Friday, December 14, 2012

The Way FIFA Reform Ends

Kier Radnege reports from Tokyo that FIFA has laid out the remaining steps in its reform process. The work of the IGC and its chair Mark Pieth is apparently over:
All final decisions on the details of FIFA’s reform process will be decided by world football insiders; the work and influence of governance expert Mark Pieth is at an end writes KEIR RADNEDGE.

This is FIFA’s destiny after the governing executive committee, in Tokyo today, heard an update on the process from German exco member Theo Zwanziger.

The former German federation president heads a working group set up by the exco in September to consult the 209 member associations on reform proposals.

How much influence individual FAs may have is questionable; the group comprises ‘only’ the general secretaries and legal directors of the six regional confederations.

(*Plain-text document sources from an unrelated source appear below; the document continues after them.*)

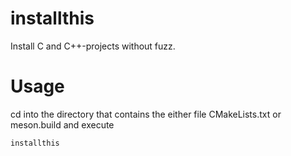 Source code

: # installthis

Install C and C++-projects without fuzz.

# Usage

cd into the directory that contains the either file CMakeLists.txt or meson.build and execute

```
installthis
```
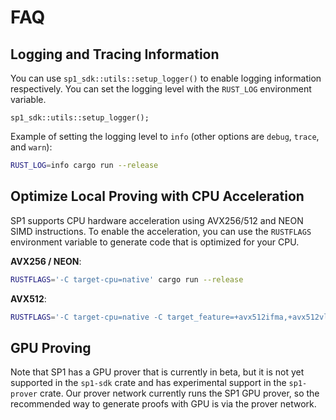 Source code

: # FAQ

## Logging and Tracing Information

You can use `sp1_sdk::utils::setup_logger()` to enable logging information respectively. You can set the logging level with the `RUST_LOG` environment variable.

```rust,noplayground
sp1_sdk::utils::setup_logger();
```

Example of setting the logging level to `info` (other options are `debug`, `trace`, and `warn`):

```bash
RUST_LOG=info cargo run --release
```


## Optimize Local Proving with CPU Acceleration

SP1 supports CPU hardware acceleration using AVX256/512 and NEON SIMD instructions. To enable the acceleration, you can use the `RUSTFLAGS` environment variable to generate code that is optimized for your CPU.

**AVX256 / NEON**:
```bash
RUSTFLAGS='-C target-cpu=native' cargo run --release
```

**AVX512**:
```bash
RUSTFLAGS='-C target-cpu=native -C target_feature=+avx512ifma,+avx512vl' cargo run --release
```

## GPU Proving

Note that SP1 has a GPU prover that is currently in beta, but it is not yet supported in the `sp1-sdk` crate and has experimental support in the `sp1-prover` crate. Our prover network currently runs the SP1 GPU prover, so the recommended way to generate proofs with GPU is via the prover network. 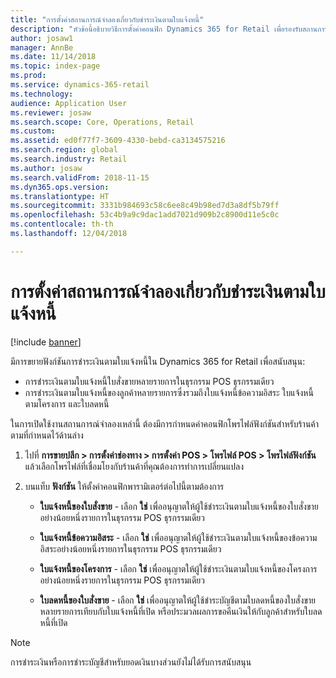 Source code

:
 ```yaml
---
title: "การตั้งค่าสถานการณ์จำลองเกี่ยวกับชำระเงินตามใบแจ้งหนี้"
description: "หัวข้อนี้อธิบายวิธีการตั้งค่าคอนฟิก Dynamics 365 for Retail เพื่อรองรับสถานการณ์จำลองต่างๆ ที่เกี่ยวกับการชำระเงินตามใบแจ้งหนี้"
author: josaw1
manager: AnnBe
ms.date: 11/14/2018
ms.topic: index-page
ms.prod: 
ms.service: dynamics-365-retail
ms.technology: 
audience: Application User
ms.reviewer: josaw
ms.search.scope: Core, Operations, Retail
ms.custom: 
ms.assetid: ed0f77f7-3609-4330-bebd-ca3134575216
ms.search.region: global
ms.search.industry: Retail
ms.author: josaw
ms.search.validFrom: 2018-11-15
ms.dyn365.ops.version: 
ms.translationtype: HT
ms.sourcegitcommit: 3331b984693c58c6ee8c49b98ed7d3a8df5b79ff
ms.openlocfilehash: 53c4b9a9c9dac1add7021d909b2c8900d11e5c0c
ms.contentlocale: th-th
ms.lasthandoff: 12/04/2018

---
```

# <a name="set-up-pay-invoice-scenarios"></a>การตั้งค่าสถานการณ์จำลองเกี่ยวกับชำระเงินตามใบแจ้งหนี้

[!include [banner](includes/banner.md)]

มีการขยายฟังก์ชันการชำระเงินตามใบแจ้งหนี้ใน Dynamics 365 for Retail เพื่อสนับสนุน:
- การชำระเงินตามใบแจ้งหนี้ใบสั่งขายหลายรายการในธุรกรรม POS ธุรกรรมเดียว
- การชำระเงินตามใบแจ้งหนี้ของลูกค้าหลายรายการซึ่งรวมถึงใบแจ้งหนี้ข้อความอิสระ ใบแจ้งหนี้ตามโครงการ และใบลดหนี้

ในการเปิดใช้งานสถานการณ์จำลองเหล่านี้ ต้องมีการกำหนดค่าคอนฟิกโพรไฟล์ฟังก์ชันสำหรับร้านค้าตามที่กำหนดไว้ด้านล่าง  

1. ไปที่ **การขายปลีก > การตั้งค่าช่องทาง > การตั้งค่า POS > โพรไฟล์ POS > โพรไฟล์ฟังก์ชัน** แล้วเลือกโพรไฟล์ที่เชื่อมโยงกับร้านค้าที่คุณต้องการทำการเปลี่ยนแปลง

1. บนแท็บ **ฟังก์ชัน** ให้ตั้งค่าคอนฟิกพารามิเตอร์ต่อไปนี้ตามต้องการ

    - **ใบแจ้งหนี้ของใบสั่งขาย** - เลือก **ใช่** เพื่ออนุญาตให้ผู้ใช้ชำระเงินตามใบแจ้งหนี้ของใบสั่งขายอย่างน้อยหนึ่งรายการในธุรกรรม POS ธุรกรรมเดียว

    - **ใบแจ้งหนี้ข้อความอิสระ** - เลือก **ใช่** เพื่ออนุญาตให้ผู้ใช้ชำระเงินตามใบแจ้งหนี้ของข้อความอิสระอย่างน้อยหนึ่งรายการในธุรกรรม POS ธุรกรรมเดียว

    - **ใบแจ้งหนี้ของโครงการ** - เลือก **ใช่** เพื่ออนุญาตให้ผู้ใช้ชำระเงินตามใบแจ้งหนี้ของโครงการอย่างน้อยหนึ่งรายการในธุรกรรม POS ธุรกรรมเดียว

    - **ใบลดหนี้ของใบสั่งขาย** - เลือก **ใช่** เพื่ออนุญาตให้ผู้ใช้ชำระบัญชีตามใบลดหนี้ของใบสั่งขายหลายรายการเทียบกับใบแจ้งหนี้ที่เปิด หรือประมวลผลการขอคืนเงินให้กับลูกค้าสำหรับใบลดหนี้ที่เปิด

> [!NOTE]
> การชำระเงินหรือการชำระบัญชีสำหรับยอดเงินบางส่วนยังไม่ได้รับการสนับสนุน

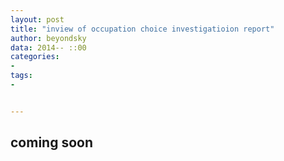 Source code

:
 ```yaml
---
layout: post
title: "inview of occupation choice investigatioion report"
author: beyondsky
data: 2014-- ::00
categories:
- 
tags:
- 


---
```



## coming soon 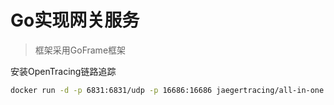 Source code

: # Go实现网关服务
> 框架采用GoFrame框架

安装OpenTracing链路追踪
```bash
docker run -d -p 6831:6831/udp -p 16686:16686 jaegertracing/all-in-one:latest
``` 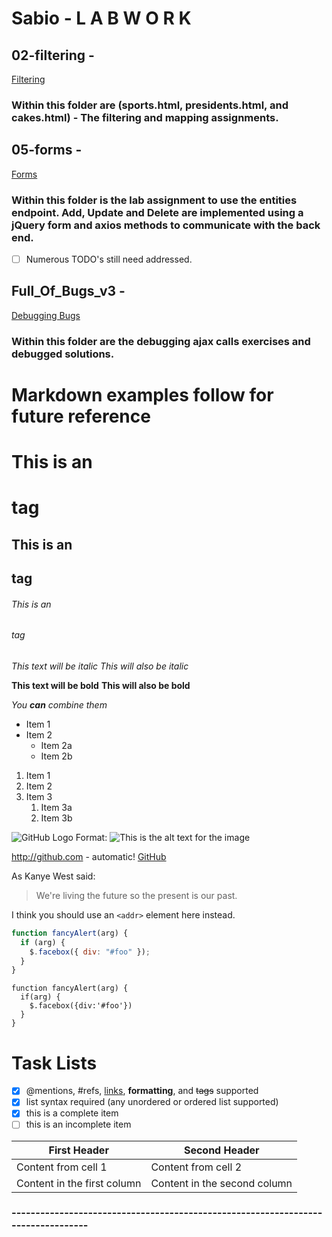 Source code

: # Sabio - L A B W O R K

## 02-filtering -

[Filtering](https://github.com/pasciaks/sabio/tree/master/02-filtering)

### Within this folder are (sports.html, presidents.html, and cakes.html) - The filtering and mapping assignments.

## 05-forms -

[Forms](https://github.com/pasciaks/sabio/tree/master/05-forms)

### Within this folder is the lab assignment to use the entities endpoint. Add, Update and Delete are implemented using a jQuery form and axios methods to communicate with the back end.

- [ ] Numerous TODO's still need addressed.

## Full_Of_Bugs_v3 -

[Debugging Bugs](https://github.com/pasciaks/sabio/tree/master/Full_Of_Bugs_v3)

### Within this folder are the debugging ajax calls exercises and debugged solutions.

#

#

#

#

#

#

#

#

#

#

#

#

#

#

#

#

#

#

#

#

#

#

#

#

#

#

#

#

#

#

# Markdown examples follow for future reference

#

# This is an <h1> tag

## This is an <h2> tag

###### This is an <h6> tag

_This text will be italic_
_This will also be italic_

**This text will be bold**
**This will also be bold**

_You **can** combine them_

- Item 1
- Item 2
  - Item 2a
  - Item 2b

1. Item 1
1. Item 2
1. Item 3
   1. Item 3a
   1. Item 3b

![GitHub Logo](http://lostwords.org/images/penguin.png)
Format: ![This is the alt text for the image](http://lostwords.org/images/ww.png)

http://github.com - automatic!
[GitHub](http://github.com)

As Kanye West said:

> We're living the future so
> the present is our past.

I think you should use an
`<addr>` element here instead.

```javascript
function fancyAlert(arg) {
  if (arg) {
    $.facebox({ div: "#foo" });
  }
}
```

    function fancyAlert(arg) {
      if(arg) {
        $.facebox({div:'#foo'})
      }
    }

# Task Lists

- [x] @mentions, #refs, [links](), **formatting**, and <del>tags</del> supported
- [x] list syntax required (any unordered or ordered list supported)
- [x] this is a complete item
- [ ] this is an incomplete item

| First Header                | Second Header                |
| --------------------------- | ---------------------------- |
| Content from cell 1         | Content from cell 2          |
| Content in the first column | Content in the second column |

### ---------------------------------------------------------------------------------

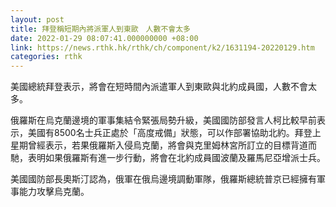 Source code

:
 ```yaml
---
layout: post
title: 拜登稱短期內將派軍人到東歐　人數不會太多
date: 2022-01-29 08:07:41.000000000 +08:00
link: https://news.rthk.hk/rthk/ch/component/k2/1631194-20220129.htm
categories: rthk
---
```


美國總統拜登表示，將會在短時間內派遣軍人到東歐與北約成員國，人數不會太多。

俄羅斯在烏克蘭邊境的軍事集結令緊張局勢升級，美國國防部發言人柯比較早前表示，美國有8500名士兵正處於「高度戒備」狀態，可以作部署協助北約。拜登上星期曾經表示，若果俄羅斯入侵烏克蘭，將會與克里姆林宮所訂立的目標背道而馳，表明如果俄羅斯有進一步行動，將會在北約成員國波蘭及羅馬尼亞增派士兵。

美國國防部長奧斯汀認為，俄軍在俄烏邊境調動軍隊，俄羅斯總統普京已經擁有軍事能力攻擊烏克蘭。
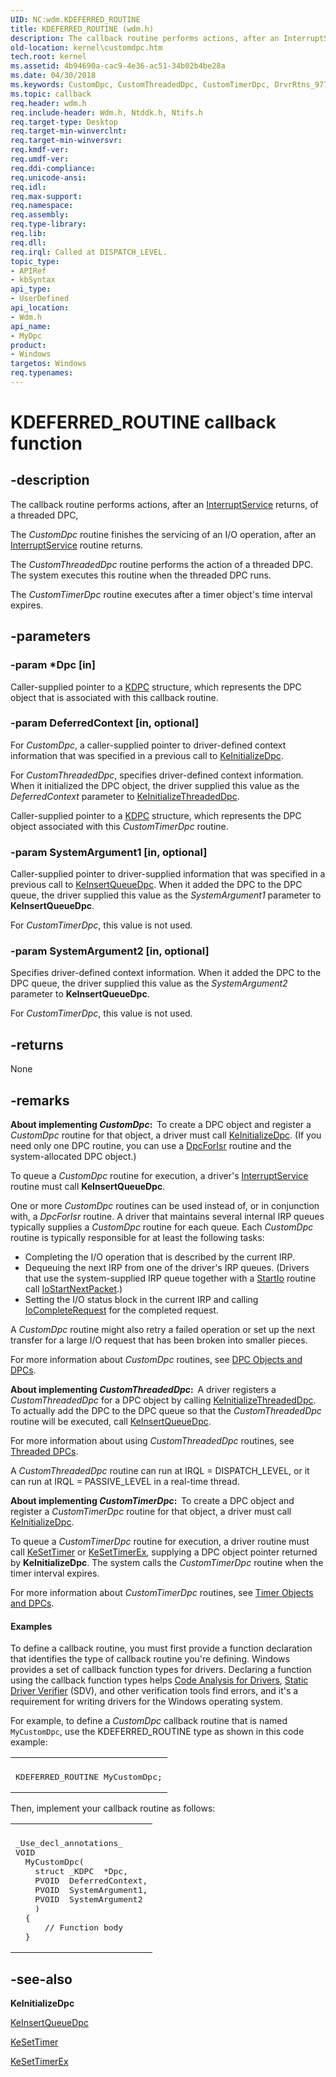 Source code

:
 ```yaml
---
UID: NC:wdm.KDEFERRED_ROUTINE
title: KDEFERRED_ROUTINE (wdm.h)
description: The callback routine performs actions, after an InterruptService returns, of a threaded DPC, The CustomDpc routine finishes the servicing of an I/O operation, after an InterruptService routine returns.The CustomThreadedDpc routine performs the action of a threaded DPC. The system executes this routine when the threaded DPC runs.The CustomTimerDpc routine executes after a timer object's time interval expires.
old-location: kernel\customdpc.htm
tech.root: kernel
ms.assetid: 4b94690a-cac9-4e36-ac51-34b02b4be28a
ms.date: 04/30/2018
ms.keywords: CustomDpc, CustomThreadedDpc, CustomTimerDpc, DrvrRtns_977bffb4-a7ff-4b2b-80c6-181d00462d69.xml, KDEFERRED_ROUTINE, MyDpc, MyDpc routine [Kernel-Mode Driver Architecture], kernel.customdpc, wdm/MyDpc
ms.topic: callback
req.header: wdm.h
req.include-header: Wdm.h, Ntddk.h, Ntifs.h
req.target-type: Desktop
req.target-min-winverclnt: 
req.target-min-winversvr: 
req.kmdf-ver: 
req.umdf-ver: 
req.ddi-compliance: 
req.unicode-ansi: 
req.idl: 
req.max-support: 
req.namespace: 
req.assembly: 
req.type-library: 
req.lib: 
req.dll: 
req.irql: Called at DISPATCH_LEVEL.
topic_type:
- APIRef
- kbSyntax
api_type:
- UserDefined
api_location:
- Wdm.h
api_name:
- MyDpc
product:
- Windows
targetos: Windows
req.typenames: 
---
```


# KDEFERRED_ROUTINE callback function


## -description


The callback routine performs actions, after an <a href="https://msdn.microsoft.com/library/windows/hardware/ff547958">InterruptService</a> returns,  of a threaded DPC, 

The <i>CustomDpc</i> routine finishes the servicing of an I/O operation, after an <a href="https://msdn.microsoft.com/library/windows/hardware/ff547958">InterruptService</a> routine returns.

The <i>CustomThreadedDpc</i> routine performs the action of a threaded DPC. The system executes this routine when the threaded DPC runs.

The <i>CustomTimerDpc</i> routine executes after a timer object's time interval expires.


## -parameters




### -param *Dpc [in]

Caller-supplied pointer to a <a href="https://msdn.microsoft.com/library/windows/hardware/ff551882">KDPC</a> structure, which represents the DPC object that is associated with this callback  routine.


### -param DeferredContext [in, optional]

For <i>CustomDpc</i>, a caller-supplied pointer to driver-defined context information that was specified in a previous call to <a href="https://msdn.microsoft.com/library/windows/hardware/ff552130">KeInitializeDpc</a>.

For <i>CustomThreadedDpc</i>, specifies driver-defined context information. When it initialized the DPC object, the driver supplied this value as the <i>DeferredContext</i> parameter to <a href="https://msdn.microsoft.com/library/windows/hardware/ff552166">KeInitializeThreadedDpc</a>.

Caller-supplied pointer to a <a href="https://msdn.microsoft.com/library/windows/hardware/ff551882">KDPC</a> structure, which represents the DPC object associated with this <i>CustomTimerDpc</i> routine.


### -param SystemArgument1 [in, optional]

Caller-supplied pointer to driver-supplied information that was specified in a previous call to <a href="https://msdn.microsoft.com/library/windows/hardware/ff552185">KeInsertQueueDpc</a>. When it added the DPC to the DPC queue, the driver supplied this value as the <i>SystemArgument1</i> parameter to <b>KeInsertQueueDpc</b>.

For <i>CustomTimerDpc</i>,  this value is not used.


### -param SystemArgument2 [in, optional]

Specifies driver-defined context information. When it added the DPC to the DPC queue, the driver supplied this value as the <i>SystemArgument2</i> parameter to <b>KeInsertQueueDpc</b>.

For <i>CustomTimerDpc</i>,  this value is not used.


## -returns



None




## -remarks



<b>About implementing <i>CustomDpc</i>:  </b>To create a DPC object and register a <i>CustomDpc</i> routine for that object, a driver must call <a href="https://msdn.microsoft.com/library/windows/hardware/ff552130">KeInitializeDpc</a>. (If you need only one DPC routine, you can use a <a href="https://msdn.microsoft.com/library/windows/hardware/ff544079">DpcForIsr</a> routine and the system-allocated DPC object.)

To queue a <i>CustomDpc</i> routine for execution, a driver's <a href="https://msdn.microsoft.com/library/windows/hardware/ff547958">InterruptService</a> routine must call <b>KeInsertQueueDpc</b>.

One or more <i>CustomDpc</i> routines can be used instead of, or in conjunction with, a <i>DpcForIsr</i> routine. A driver that maintains several internal IRP queues typically supplies a <i>CustomDpc</i> routine for each queue. Each <i>CustomDpc</i> routine is typically responsible for at least the following tasks:

<ul>
<li>
Completing the I/O operation that is described by the current IRP.

</li>
<li>
Dequeuing the next IRP from one of the driver's IRP queues. (Drivers that use the system-supplied IRP queue together with a <a href="https://msdn.microsoft.com/library/windows/hardware/ff563858">StartIo</a> routine call <a href="https://msdn.microsoft.com/library/windows/hardware/ff550358">IoStartNextPacket</a>.)

</li>
<li>
Setting the I/O status block in the current IRP and calling <a href="https://msdn.microsoft.com/library/windows/hardware/ff548343">IoCompleteRequest</a> for the completed request.

</li>
</ul>
A <i>CustomDpc</i> routine might also retry a failed operation or set up the next transfer for a large I/O request that has been broken into smaller pieces.

For more information about <i>CustomDpc</i> routines, see <a href="https://msdn.microsoft.com/library/windows/hardware/ff544084">DPC Objects and DPCs</a>.



<b>About implementing <i>CustomThreadedDpc</i>:  </b>A driver registers a <i>CustomThreadedDpc</i> for a DPC object by calling <a href="https://msdn.microsoft.com/library/windows/hardware/ff552166">KeInitializeThreadedDpc</a>. To actually add the DPC to the DPC queue so that the <i>CustomThreadedDpc</i> routine will be executed, call <a href="https://msdn.microsoft.com/library/windows/hardware/ff552185">KeInsertQueueDpc</a>.

For more information about using <i>CustomThreadedDpc</i> routines, see <a href="https://msdn.microsoft.com/library/windows/hardware/ff564621">Threaded DPCs</a>.

A <i>CustomThreadedDpc</i> routine can run at IRQL = DISPATCH_LEVEL, or it can run at IRQL = PASSIVE_LEVEL in a real-time thread.



<b>About implementing <i>CustomTimerDpc</i>:  </b>To create a DPC object and register a <i>CustomTimerDpc</i> routine for that object, a driver must call <a href="https://msdn.microsoft.com/library/windows/hardware/ff552130">KeInitializeDpc</a>.

To queue a <i>CustomTimerDpc</i> routine for execution, a driver routine must call <a href="https://msdn.microsoft.com/library/windows/hardware/ff553286">KeSetTimer</a> or <a href="https://msdn.microsoft.com/library/windows/hardware/ff553292">KeSetTimerEx</a>, supplying a DPC object pointer returned by <b>KeInitializeDpc</b>. The system calls the <i>CustomTimerDpc</i> routine when the timer interval expires.

For more information about <i>CustomTimerDpc</i> routines, see <a href="https://msdn.microsoft.com/b58487de-6e9e-45f4-acb8-9233c8718ee2">Timer Objects and DPCs</a>.




#### Examples

To define a callback routine, you must first provide a function declaration that identifies the type of callback routine you're defining. Windows provides a set of callback function types for drivers. Declaring a function using the callback function types helps <a href="https://msdn.microsoft.com/2F3549EF-B50F-455A-BDC7-1F67782B8DCA">Code Analysis for Drivers</a>, <a href="https://msdn.microsoft.com/74feeb16-387c-4796-987a-aff3fb79b556">Static Driver Verifier</a> (SDV), and other verification tools find errors, and it's a requirement for writing drivers for the Windows operating system.

For example, to define a <i>CustomDpc</i> callback routine that is named <code>MyCustomDpc</code>, use the KDEFERRED_ROUTINE type as shown in this code example:

<div class="code"><span codelanguage=""><table>
<tr>
<th></th>
</tr>
<tr>
<td>
<pre>KDEFERRED_ROUTINE MyCustomDpc;</pre>
</td>
</tr>
</table></span></div>
Then, implement your callback routine as follows:

<div class="code"><span codelanguage=""><table>
<tr>
<th></th>
</tr>
<tr>
<td>
<pre>_Use_decl_annotations_
VOID
  MyCustomDpc(
    struct _KDPC  *Dpc,
    PVOID  DeferredContext,
    PVOID  SystemArgument1,
    PVOID  SystemArgument2
    )
  {
      // Function body
  }</pre>
</td>
</tr>
</table></span></div>



## -see-also




<b>KeInitializeDpc</b>



<a href="https://msdn.microsoft.com/library/windows/hardware/ff552185">KeInsertQueueDpc</a>



<a href="https://msdn.microsoft.com/library/windows/hardware/ff553286">KeSetTimer</a>



<a href="https://msdn.microsoft.com/library/windows/hardware/ff553292">KeSetTimerEx</a>
 

 

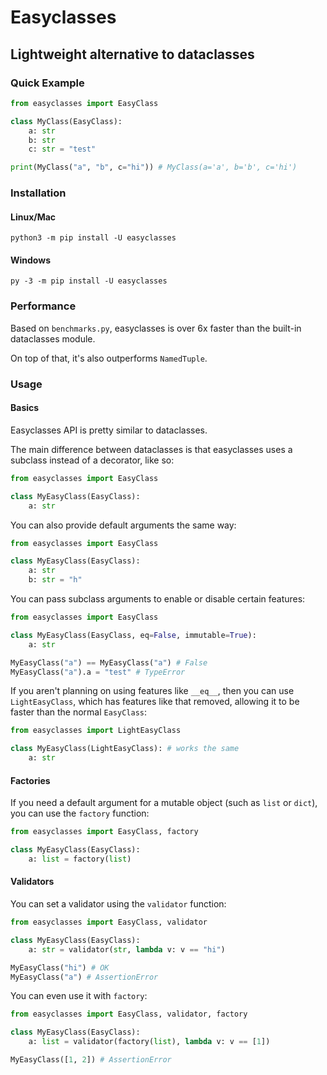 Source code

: # Easyclasses
## Lightweight alternative to dataclasses


### Quick Example
```py
from easyclasses import EasyClass

class MyClass(EasyClass):
    a: str
    b: str
    c: str = "test"

print(MyClass("a", "b", c="hi")) # MyClass(a='a', b='b', c='hi')
```

### Installation

#### Linux/Mac
```
python3 -m pip install -U easyclasses
```

#### Windows
```
py -3 -m pip install -U easyclasses
```

### Performance

Based on `benchmarks.py`, easyclasses is over 6x faster than the built-in dataclasses module.

On top of that, it's also outperforms `NamedTuple`.

### Usage

#### Basics
Easyclasses API is pretty similar to dataclasses.

The main difference between dataclasses is that easyclasses uses a subclass instead of a decorator, like so:

```py
from easyclasses import EasyClass

class MyEasyClass(EasyClass):
    a: str
```

You can also provide default arguments the same way:

```py
from easyclasses import EasyClass

class MyEasyClass(EasyClass):
    a: str
    b: str = "h"
```

You can pass subclass arguments to enable or disable certain features:

```py
from easyclasses import EasyClass

class MyEasyClass(EasyClass, eq=False, immutable=True):
    a: str

MyEasyClass("a") == MyEasyClass("a") # False
MyEasyClass("a").a = "test" # TypeError
```

If you aren't planning on using features like `__eq__`, then you can use `LightEasyClass`, which has features like that removed, allowing it to be faster than the normal `EasyClass`:

```py
from easyclasses import LightEasyClass

class MyEasyClass(LightEasyClass): # works the same
    a: str
```

#### Factories
If you need a default argument for a mutable object (such as `list` or `dict`), you can use the `factory` function:

```py
from easyclasses import EasyClass, factory

class MyEasyClass(EasyClass):
    a: list = factory(list)
```

#### Validators

You can set a validator using the `validator` function:

```py
from easyclasses import EasyClass, validator

class MyEasyClass(EasyClass):
    a: str = validator(str, lambda v: v == "hi")

MyEasyClass("hi") # OK
MyEasyClass("a") # AssertionError
```

You can even use it with `factory`:

```py
from easyclasses import EasyClass, validator, factory

class MyEasyClass(EasyClass):
    a: list = validator(factory(list), lambda v: v == [1])

MyEasyClass([1, 2]) # AssertionError
```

Reform advocates, critical of FIFA’s failure to match the pace promised by president Sepp Blatter at the 2011 Congress, will be concerned that assessment of the most delicate issues will be left to a small group of senior figures.
Zwanziger is among those scheduled to testify before the Council of Europe next week on FIFA governance issues. Hopefully he will address the state of reform and the CoE will follow up his testimony with some inform questions.

Earlier this year I assembled a mid-term "report card" on FIFA's reform effort. It is not looking like FIFA has done much to raise their final grades, and time is running out.